◆ AIM OF THE EXERCISE ◆
Please quote exactly the lines below from the line containing "1. Get 1-2 tsp za’atar" to the line containing "1. Get 1 squeeze lemon juice", both lines included, and nothing else.
::: DATA EXCERPTS :::
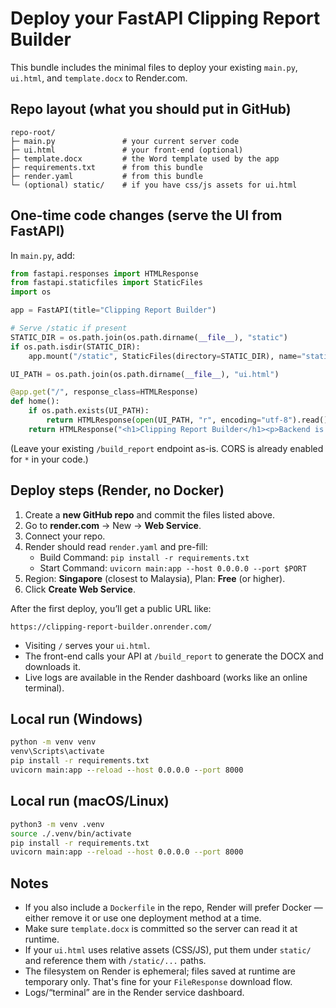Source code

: # Deploy your FastAPI Clipping Report Builder

This bundle includes the minimal files to deploy your existing `main.py`, `ui.html`, and `template.docx` to Render.com.

## Repo layout (what you should put in GitHub)

```text
repo-root/
├─ main.py               # your current server code
├─ ui.html               # your front-end (optional)
├─ template.docx         # the Word template used by the app
├─ requirements.txt      # from this bundle
├─ render.yaml           # from this bundle
└─ (optional) static/    # if you have css/js assets for ui.html
```

## One-time code changes (serve the UI from FastAPI)

In `main.py`, add:

```py
from fastapi.responses import HTMLResponse
from fastapi.staticfiles import StaticFiles
import os

app = FastAPI(title="Clipping Report Builder")

# Serve /static if present
STATIC_DIR = os.path.join(os.path.dirname(__file__), "static")
if os.path.isdir(STATIC_DIR):
    app.mount("/static", StaticFiles(directory=STATIC_DIR), name="static")

UI_PATH = os.path.join(os.path.dirname(__file__), "ui.html")

@app.get("/", response_class=HTMLResponse)
def home():
    if os.path.exists(UI_PATH):
        return HTMLResponse(open(UI_PATH, "r", encoding="utf-8").read())
    return HTMLResponse("<h1>Clipping Report Builder</h1><p>Backend is running.</p>")
```

(Leave your existing `/build_report` endpoint as-is. CORS is already enabled for `*` in your code.)

## Deploy steps (Render, no Docker)

1. Create a **new GitHub repo** and commit the files listed above.
2. Go to **render.com** → New → **Web Service**.
3. Connect your repo.
4. Render should read `render.yaml` and pre-fill:
   - Build Command: `pip install -r requirements.txt`
   - Start Command: `uvicorn main:app --host 0.0.0.0 --port $PORT`
5. Region: **Singapore** (closest to Malaysia), Plan: **Free** (or higher).
6. Click **Create Web Service**.

After the first deploy, you’ll get a public URL like:

`https://clipping-report-builder.onrender.com/`

- Visiting `/` serves your `ui.html`.
- The front-end calls your API at `/build_report` to generate the DOCX and downloads it.
- Live logs are available in the Render dashboard (works like an online terminal).

## Local run (Windows)
```bat
python -m venv venv
venv\Scripts\activate
pip install -r requirements.txt
uvicorn main:app --reload --host 0.0.0.0 --port 8000
```

## Local run (macOS/Linux)
```bash
python3 -m venv .venv
source ./.venv/bin/activate
pip install -r requirements.txt
uvicorn main:app --reload --host 0.0.0.0 --port 8000
```

## Notes
- If you also include a `Dockerfile` in the repo, Render will prefer Docker — either remove it or use one deployment method at a time.
- Make sure `template.docx` is committed so the server can read it at runtime.
- If your `ui.html` uses relative assets (CSS/JS), put them under `static/` and reference them with `/static/...` paths.
- The filesystem on Render is ephemeral; files saved at runtime are temporary only. That's fine for your `FileResponse` download flow.
- Logs/“terminal” are in the Render service dashboard.
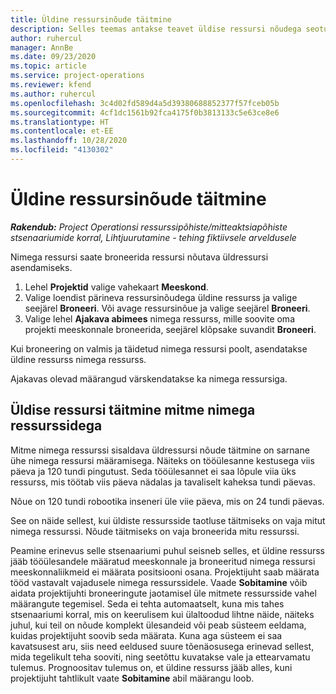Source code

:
 ```yaml
---
title: Üldine ressursinõude täitmine
description: Selles teemas antakse teavet üldise ressursi nõudega seotud nimega ressursside broneerimise kohta.
author: ruhercul
manager: AnnBe
ms.date: 09/23/2020
ms.topic: article
ms.service: project-operations
ms.reviewer: kfend
ms.author: ruhercul
ms.openlocfilehash: 3c4d02fd589d4a5d39380688852377f57fceb05b
ms.sourcegitcommit: 4cf1dc1561b92fca4175f0b3813133c5e63ce8e6
ms.translationtype: HT
ms.contentlocale: et-EE
ms.lasthandoff: 10/28/2020
ms.locfileid: "4130302"
---
```

# <a name="generic-resource-requirement-fulfillment"></a>Üldine ressursinõude täitmine

_**Rakendub:** Project Operationsi ressurssipõhiste/mitteaktsiapõhiste stsenaariumide korral,  Lihtjuurutamine - tehing fiktiivsele arveldusele_

Nimega ressursi saate broneerida ressursi nõutava üldressursi asendamiseks.

1. Lehel **Projektid** valige vahekaart **Meeskond**.
2. Valige loendist pärineva ressursinõudega üldine ressurss ja valige seejärel **Broneeri**. Või avage ressursinõue ja valige seejärel **Broneeri**.
3. Valige lehel **Ajakava abimees** nimega ressurss, mille soovite oma projekti meeskonnale broneerida, seejärel klõpsake suvandit **Broneeri**.

Kui broneering on valmis ja täidetud nimega ressursi poolt, asendatakse üldine ressurss nimega ressurss.

Ajakavas olevad määrangud värskendatakse ka nimega ressursiga.

## <a name="fulfill-a-generic-resource-with-multiple-named-resources"></a>Üldise ressursi täitmine mitme nimega ressurssidega
Mitme nimega ressurssi sisaldava üldressursi nõude täitmine on sarnane ühe nimega ressursi määramisega. Näiteks on tööülesanne kestusega viis päeva ja 120 tundi pingutust. Seda tööülesannet ei saa lõpule viia üks ressurss, mis töötab viis päeva nädalas ja tavaliselt kaheksa tundi päevas. 

Nõue on 120 tundi robootika inseneri üle viie päeva, mis on 24 tundi päevas.

See on näide sellest, kui üldiste ressursside taotluse täitmiseks on vaja mitut nimega ressurssi. Nõude täitmiseks on vaja broneerida mitu ressurssi.

Peamine erinevus selle stsenaariumi puhul seisneb selles, et üldine ressurss jääb tööülesandele määratud meeskonnale ja broneeritud nimega ressursi meeskonnaliikmeid ei määrata positsiooni osana. Projektijuht saab määrata tööd vastavalt vajadusele nimega ressurssidele. Vaade **Sobitamine** võib aidata projektijuhti broneeringute jaotamisel üle mitmete ressursside vahel määrangute tegemisel. Seda ei tehta automaatselt, kuna mis tahes stsenaariumi korral, mis on keerulisem kui ülaltoodud lihtne näide, näiteks juhul, kui teil on nõude komplekt ülesandeid või peab süsteem eeldama, kuidas projektijuht soovib seda määrata. Kuna aga süsteem ei saa kavatsusest aru, siis need eeldused suure tõenäosusega erinevad sellest, mida tegelikult teha sooviti, ning seetõttu kuvatakse vale ja ettearvamatu tulemus. Prognoositav tulemus on, et üldine ressurss jääb alles, kuni projektijuht tahtlikult vaate **Sobitamine** abil määrangu loob.



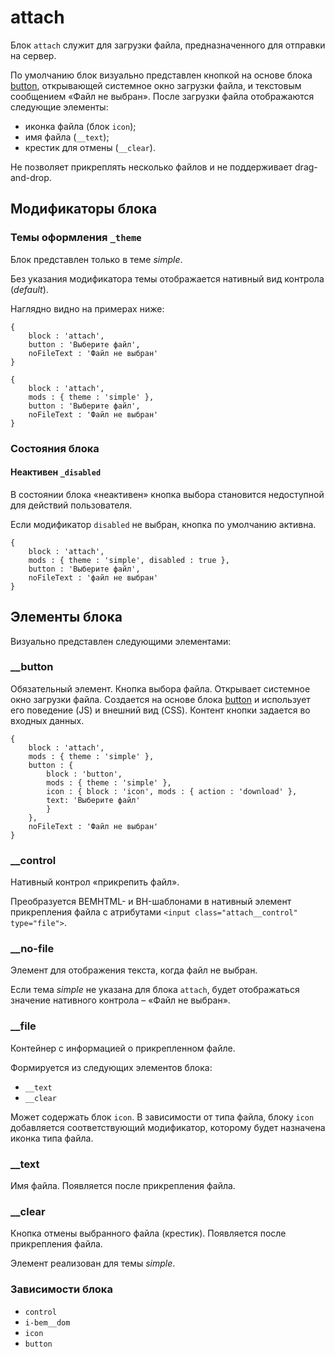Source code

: # attach

Блок `attach` служит для загрузки файла, предназначенного для отправки на сервер.

По умолчанию блок визуально представлен кнопкой на основе блока [button](https://github.com/bem/bem-components/blob/v2/common.blocks/button/button.ru.md), открывающей системное окно загрузки файла, и текстовым сообщением «Файл не выбран». После загрузки файла отображаются следующие элементы:

* иконка файла (блок `icon`);
* имя файла (`__text`);
* крестик для отмены (`__clear`).

Не позволяет прикреплять несколько файлов и не поддерживает drag-and-drop.

## Модификаторы блока

### Темы оформления  `_theme`

Блок представлен только в теме *simple*.

Без указания модификатора темы отображается нативный вид контрола (*default*).

Наглядно видно на примерах ниже:

```bemjson
{
    block : 'attach',
    button : 'Выберите файл',
    noFileText : 'Файл не выбран'
}
```

```bemjson
{
    block : 'attach',
    mods : { theme : 'simple' },
    button : 'Выберите файл',
    noFileText : 'Файл не выбран'
}
```

### Состояния блока

#### Неактивен `_disabled`

В состоянии блока «неактивен» кнопка выбора становится недоступной для действий пользователя.

Если модификатор `disabled` не выбран, кнопка по умолчанию активна.

```bemjson
{
    block : 'attach',
    mods : { theme : 'simple', disabled : true },
    button : 'Выберите файл',
    noFileText : 'файл не выбран'
}
```

## Элементы блока

Визуально представлен следующими элементами:

### __button

Обязательный элемент.
Кнопка выбора файла. Открывает системное окно загрузки файла. Создается на основе блока [button](https://github.com/bem/bem-components/blob/v2/common.blocks/button/button.ru.md) и использует его поведение (JS) и внешний вид (CSS). Контент кнопки задается во входных данных.

```bemjson
{
    block : 'attach',
    mods : { theme : 'simple' },
    button : {
        block : 'button',
        mods : { theme : 'simple' },
        icon : { block : 'icon', mods : { action : 'download' },
        text: 'Выберите файл'
        }
    },
    noFileText : 'Файл не выбран'
}
```

### __control

Нативный контрол «прикрепить файл».

Преобразуется BEMHTML- и BH-шаблонами в нативный элемент прикрепления файла с атрибутами `<input class="attach__control" type="file">`.

### __no-file

Элемент для отображения текста, когда файл не выбран.

Если тема *simple* не указана для блока `attach`, будет отображаться значение нативного контрола – «Файл не выбран».

### __file

Контейнер с информацией о прикрепленном файле.

Формируется из следующих элементов блока:

* `__text`
* `__clear`

Может содержать блок `icon`. В зависимости от типа файла, блоку `icon` добавляется соответствующий модификатор, которому будет назначена иконка типа файла.

### __text

Имя файла. Появляется после прикрепления файла.

### __clear

Кнопка отмены выбранного файла (крестик). Появляется после прикрепления файла.

Элемент реализован для темы *simple*.

### Зависимости блока

* `control`
* `i-bem__dom`
* `icon`
* `button`

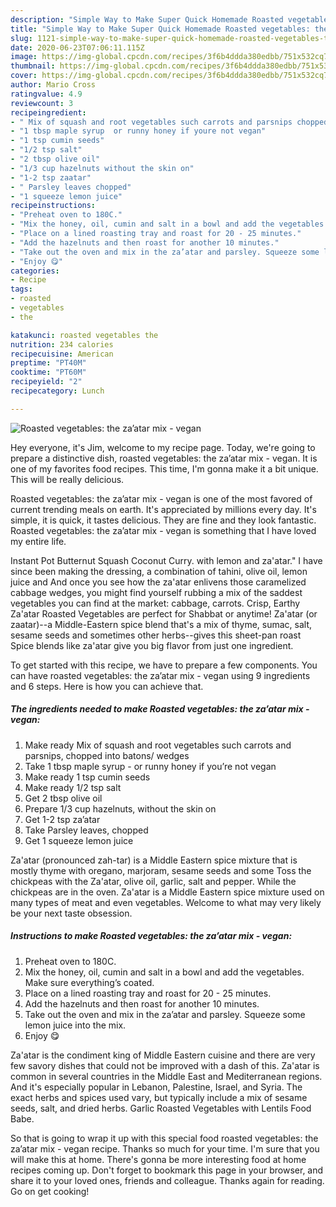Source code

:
 ```yaml
---
description: "Simple Way to Make Super Quick Homemade Roasted vegetables: the za’atar mix - vegan"
title: "Simple Way to Make Super Quick Homemade Roasted vegetables: the za’atar mix - vegan"
slug: 1121-simple-way-to-make-super-quick-homemade-roasted-vegetables-the-zaatar-mix-vegan
date: 2020-06-23T07:06:11.115Z
image: https://img-global.cpcdn.com/recipes/3f6b4ddda380edbb/751x532cq70/roasted-vegetables-the-zaatar-mix-vegan-recipe-main-photo.jpg
thumbnail: https://img-global.cpcdn.com/recipes/3f6b4ddda380edbb/751x532cq70/roasted-vegetables-the-zaatar-mix-vegan-recipe-main-photo.jpg
cover: https://img-global.cpcdn.com/recipes/3f6b4ddda380edbb/751x532cq70/roasted-vegetables-the-zaatar-mix-vegan-recipe-main-photo.jpg
author: Mario Cross
ratingvalue: 4.9
reviewcount: 3
recipeingredient:
- " Mix of squash and root vegetables such carrots and parsnips chopped into batons wedges"
- "1 tbsp maple syrup  or runny honey if youre not vegan"
- "1 tsp cumin seeds"
- "1/2 tsp salt"
- "2 tbsp olive oil"
- "1/3 cup hazelnuts without the skin on"
- "1-2 tsp zaatar"
- " Parsley leaves chopped"
- "1 squeeze lemon juice"
recipeinstructions:
- "Preheat oven to 180C."
- "Mix the honey, oil, cumin and salt in a bowl and add the vegetables. Make sure everything’s coated."
- "Place on a lined roasting tray and roast for 20 - 25 minutes."
- "Add the hazelnuts and then roast for another 10 minutes."
- "Take out the oven and mix in the za’atar and parsley. Squeeze some lemon juice into the mix."
- "Enjoy 😋"
categories:
- Recipe
tags:
- roasted
- vegetables
- the

katakunci: roasted vegetables the 
nutrition: 234 calories
recipecuisine: American
preptime: "PT40M"
cooktime: "PT60M"
recipeyield: "2"
recipecategory: Lunch

---
```



![Roasted vegetables: the za’atar mix - vegan](https://img-global.cpcdn.com/recipes/3f6b4ddda380edbb/751x532cq70/roasted-vegetables-the-zaatar-mix-vegan-recipe-main-photo.jpg)

Hey everyone, it's Jim, welcome to my recipe page. Today, we're going to prepare a distinctive dish, roasted vegetables: the za’atar mix - vegan. It is one of my favorites food recipes. This time, I'm gonna make it a bit unique. This will be really delicious.

Roasted vegetables: the za’atar mix - vegan is one of the most favored of current trending meals on earth. It's appreciated by millions every day. It's simple, it is quick, it tastes delicious. They are fine and they look fantastic. Roasted vegetables: the za’atar mix - vegan is something that I have loved my entire life.

Instant Pot Butternut Squash Coconut Curry. with lemon and za&#39;atar.&#34; I have since been making the dressing, a combination of tahini, olive oil, lemon juice and And once you see how the za&#39;atar enlivens those caramelized cabbage wedges, you might find yourself rubbing a mix of the saddest vegetables you can find at the market: cabbage, carrots. Crisp, Earthy Za&#39;atar Roasted Vegetables are perfect for Shabbat or anytime! Za&#39;atar (or zaatar)--a Middle-Eastern spice blend that&#39;s a mix of thyme, sumac, salt, sesame seeds and sometimes other herbs--gives this sheet-pan roast Spice blends like za&#39;atar give you big flavor from just one ingredient.


To get started with this recipe, we have to prepare a few components. You can have roasted vegetables: the za’atar mix - vegan using 9 ingredients and 6 steps. Here is how you can achieve that.

<!--inarticleads1-->

##### The ingredients needed to make Roasted vegetables: the za’atar mix - vegan:

1. Make ready  Mix of squash and root vegetables such carrots and parsnips, chopped into batons/ wedges
1. Take 1 tbsp maple syrup - or runny honey if you’re not vegan
1. Make ready 1 tsp cumin seeds
1. Make ready 1/2 tsp salt
1. Get 2 tbsp olive oil
1. Prepare 1/3 cup hazelnuts, without the skin on
1. Get 1-2 tsp za’atar
1. Take  Parsley leaves, chopped
1. Get 1 squeeze lemon juice


Za&#39;atar (pronounced zah-tar) is a Middle Eastern spice mixture that is mostly thyme with oregano, marjoram, sesame seeds and some Toss the chickpeas with the Za&#39;atar, olive oil, garlic, salt and pepper. While the chickpeas are in the oven. Za&#39;atar is a Middle Eastern spice mixture used on many types of meat and even vegetables. Welcome to what may very likely be your next taste obsession. 

<!--inarticleads2-->

##### Instructions to make Roasted vegetables: the za’atar mix - vegan:

1. Preheat oven to 180C.
1. Mix the honey, oil, cumin and salt in a bowl and add the vegetables. Make sure everything’s coated.
1. Place on a lined roasting tray and roast for 20 - 25 minutes.
1. Add the hazelnuts and then roast for another 10 minutes.
1. Take out the oven and mix in the za’atar and parsley. Squeeze some lemon juice into the mix.
1. Enjoy 😋


Za&#39;atar is the condiment king of Middle Eastern cuisine and there are very few savory dishes that could not be improved with a dash of this. Za&#39;atar is common in several countries in the Middle East and Mediterranean regions. And it&#39;s especially popular in Lebanon, Palestine, Israel, and Syria. The exact herbs and spices used vary, but typically include a mix of sesame seeds, salt, and dried herbs. Garlic Roasted Vegetables with Lentils Food Babe. 

So that is going to wrap it up with this special food roasted vegetables: the za’atar mix - vegan recipe. Thanks so much for your time. I'm sure that you will make this at home. There's gonna be more interesting food at home recipes coming up. Don't forget to bookmark this page in your browser, and share it to your loved ones, friends and colleague. Thanks again for reading. Go on get cooking!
:::
◆ ANSWER SPACE ◆
1. Get 1-2 tsp za’atar
1. Take  Parsley leaves, chopped
1. Get 1 squeeze lemon juice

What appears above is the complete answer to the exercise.